HBO (Dec. 9, 9 p.m. ET)
Show of the week
If there were some sort of Eastern religious philosophy of stardom, Wesley Snipes would be its guru. He represents a perfectly harmonious balance between Hollywood charisma and solid but subtle acting talent. The typical Snipes performance is virile and smooth without turning to slickness. His physical presence cannot be ignored, but it's the quiet, thoughtful details of the performance that hold our attention.
Snipes is both executive producer and star of this adaptation of a 1989 novel by Terry McMillan (Waiting to Exhale). A music teacher (Sanaa Lathan) moves into a Brooklyn brownstone apartment. Snipes, an odd-job construction worker who has just refinished the apartment's floors, helps her move in. They fall in love. He moves in. But she's preoccupied with trying to break into a singing career, and it bothers her that Snipes is less than gainfully employed (with two boys from a not-yet-terminated marriage to boot).

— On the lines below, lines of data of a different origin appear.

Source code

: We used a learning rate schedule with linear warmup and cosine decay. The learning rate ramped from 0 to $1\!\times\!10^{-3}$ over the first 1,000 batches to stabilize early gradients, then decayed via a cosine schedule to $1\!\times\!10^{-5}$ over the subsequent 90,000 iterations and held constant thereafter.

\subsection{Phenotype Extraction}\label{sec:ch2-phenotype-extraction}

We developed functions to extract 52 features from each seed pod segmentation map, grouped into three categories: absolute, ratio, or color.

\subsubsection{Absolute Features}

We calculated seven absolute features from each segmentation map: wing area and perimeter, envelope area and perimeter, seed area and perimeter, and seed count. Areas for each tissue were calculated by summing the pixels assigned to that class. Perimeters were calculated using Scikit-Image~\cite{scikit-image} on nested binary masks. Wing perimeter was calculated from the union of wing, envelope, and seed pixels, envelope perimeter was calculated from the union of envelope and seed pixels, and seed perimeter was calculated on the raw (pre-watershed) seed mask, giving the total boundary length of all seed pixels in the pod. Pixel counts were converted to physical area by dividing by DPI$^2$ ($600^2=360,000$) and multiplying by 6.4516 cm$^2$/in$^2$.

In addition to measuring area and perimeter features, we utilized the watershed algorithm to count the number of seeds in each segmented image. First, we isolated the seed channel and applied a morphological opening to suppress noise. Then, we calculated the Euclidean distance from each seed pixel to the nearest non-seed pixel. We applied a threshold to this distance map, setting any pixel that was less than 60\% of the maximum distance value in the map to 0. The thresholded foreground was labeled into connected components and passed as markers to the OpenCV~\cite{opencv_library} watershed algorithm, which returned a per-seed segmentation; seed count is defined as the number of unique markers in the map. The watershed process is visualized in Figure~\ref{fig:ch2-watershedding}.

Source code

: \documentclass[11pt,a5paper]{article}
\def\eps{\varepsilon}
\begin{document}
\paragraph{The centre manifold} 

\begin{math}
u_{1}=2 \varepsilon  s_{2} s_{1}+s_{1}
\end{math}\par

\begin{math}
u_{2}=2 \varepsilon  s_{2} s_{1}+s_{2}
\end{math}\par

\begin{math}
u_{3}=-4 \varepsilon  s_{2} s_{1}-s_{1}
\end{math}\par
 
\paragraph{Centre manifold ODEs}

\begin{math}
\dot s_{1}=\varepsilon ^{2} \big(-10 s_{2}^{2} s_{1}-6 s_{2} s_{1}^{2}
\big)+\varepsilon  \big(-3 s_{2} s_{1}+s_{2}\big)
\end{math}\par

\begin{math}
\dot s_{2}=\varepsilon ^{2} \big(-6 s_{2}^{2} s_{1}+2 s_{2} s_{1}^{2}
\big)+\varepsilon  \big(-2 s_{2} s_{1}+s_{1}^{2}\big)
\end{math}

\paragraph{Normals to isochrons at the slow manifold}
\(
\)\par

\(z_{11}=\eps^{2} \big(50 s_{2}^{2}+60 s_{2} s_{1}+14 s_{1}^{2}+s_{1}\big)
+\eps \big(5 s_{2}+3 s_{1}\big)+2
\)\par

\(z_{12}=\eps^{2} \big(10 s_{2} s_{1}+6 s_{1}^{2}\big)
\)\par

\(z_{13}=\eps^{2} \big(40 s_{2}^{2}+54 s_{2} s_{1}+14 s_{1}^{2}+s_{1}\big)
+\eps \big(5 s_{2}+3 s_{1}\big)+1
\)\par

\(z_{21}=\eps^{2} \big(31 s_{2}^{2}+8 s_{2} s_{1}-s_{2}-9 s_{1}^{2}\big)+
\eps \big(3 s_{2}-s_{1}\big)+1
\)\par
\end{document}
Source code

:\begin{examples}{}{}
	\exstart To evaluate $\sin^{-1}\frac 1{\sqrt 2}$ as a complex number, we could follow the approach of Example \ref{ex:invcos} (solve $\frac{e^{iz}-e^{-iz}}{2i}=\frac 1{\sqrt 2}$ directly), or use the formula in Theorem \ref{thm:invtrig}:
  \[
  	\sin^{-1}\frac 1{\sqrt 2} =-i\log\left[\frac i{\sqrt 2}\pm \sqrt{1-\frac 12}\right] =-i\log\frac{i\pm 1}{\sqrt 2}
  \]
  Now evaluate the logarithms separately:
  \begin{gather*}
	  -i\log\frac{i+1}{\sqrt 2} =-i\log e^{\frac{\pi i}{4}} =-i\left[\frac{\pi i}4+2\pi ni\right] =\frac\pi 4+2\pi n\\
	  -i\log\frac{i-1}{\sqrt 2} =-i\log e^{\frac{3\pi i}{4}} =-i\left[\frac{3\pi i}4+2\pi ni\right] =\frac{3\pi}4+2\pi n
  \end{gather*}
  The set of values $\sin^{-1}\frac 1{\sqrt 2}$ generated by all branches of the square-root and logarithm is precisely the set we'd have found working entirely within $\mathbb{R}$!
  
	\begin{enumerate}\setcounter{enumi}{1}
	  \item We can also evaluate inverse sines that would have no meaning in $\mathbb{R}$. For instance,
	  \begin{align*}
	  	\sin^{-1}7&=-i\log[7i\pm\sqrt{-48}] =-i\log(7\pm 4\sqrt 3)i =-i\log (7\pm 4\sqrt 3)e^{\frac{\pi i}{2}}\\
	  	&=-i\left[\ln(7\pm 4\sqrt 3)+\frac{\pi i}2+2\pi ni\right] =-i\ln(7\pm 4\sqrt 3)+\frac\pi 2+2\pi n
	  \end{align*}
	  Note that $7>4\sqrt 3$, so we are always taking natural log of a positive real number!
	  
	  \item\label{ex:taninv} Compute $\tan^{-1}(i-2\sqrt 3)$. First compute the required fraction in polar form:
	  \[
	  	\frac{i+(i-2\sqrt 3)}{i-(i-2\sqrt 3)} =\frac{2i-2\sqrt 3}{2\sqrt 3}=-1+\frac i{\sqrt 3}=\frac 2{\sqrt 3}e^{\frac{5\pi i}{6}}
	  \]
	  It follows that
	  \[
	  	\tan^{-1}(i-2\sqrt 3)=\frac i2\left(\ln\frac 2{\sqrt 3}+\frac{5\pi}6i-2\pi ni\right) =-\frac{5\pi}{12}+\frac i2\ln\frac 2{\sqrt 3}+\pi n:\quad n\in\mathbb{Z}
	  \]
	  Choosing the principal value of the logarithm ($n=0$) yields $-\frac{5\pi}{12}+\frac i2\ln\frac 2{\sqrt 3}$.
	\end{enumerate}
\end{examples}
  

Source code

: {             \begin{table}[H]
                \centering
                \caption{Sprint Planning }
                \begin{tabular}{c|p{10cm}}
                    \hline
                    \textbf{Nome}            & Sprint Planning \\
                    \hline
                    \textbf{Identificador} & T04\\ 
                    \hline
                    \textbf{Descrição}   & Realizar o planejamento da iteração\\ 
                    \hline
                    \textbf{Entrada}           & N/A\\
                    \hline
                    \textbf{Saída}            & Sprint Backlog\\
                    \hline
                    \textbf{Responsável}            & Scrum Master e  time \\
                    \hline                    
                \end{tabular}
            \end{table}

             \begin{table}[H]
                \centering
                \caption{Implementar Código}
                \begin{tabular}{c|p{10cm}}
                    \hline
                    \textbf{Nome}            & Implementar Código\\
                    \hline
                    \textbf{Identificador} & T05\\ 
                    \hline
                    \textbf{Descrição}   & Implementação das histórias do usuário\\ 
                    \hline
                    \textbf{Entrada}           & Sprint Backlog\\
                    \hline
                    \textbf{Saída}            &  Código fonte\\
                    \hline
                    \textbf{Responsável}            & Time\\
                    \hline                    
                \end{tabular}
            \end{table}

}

The subsequent romantic oscillations are fairly predictable. But Snipes, increasingly feeling the sting of being a male dependent, creates dramatic surprises in the smallest moments. Alone in a drunken rage, he takes a hammer to the walls of the apartment. He pauses at the piano where his lover writes her songs. Will he smash the hammer down on the keys? In that second an emotional chasm opens up, and a soul teeters between love and ruin.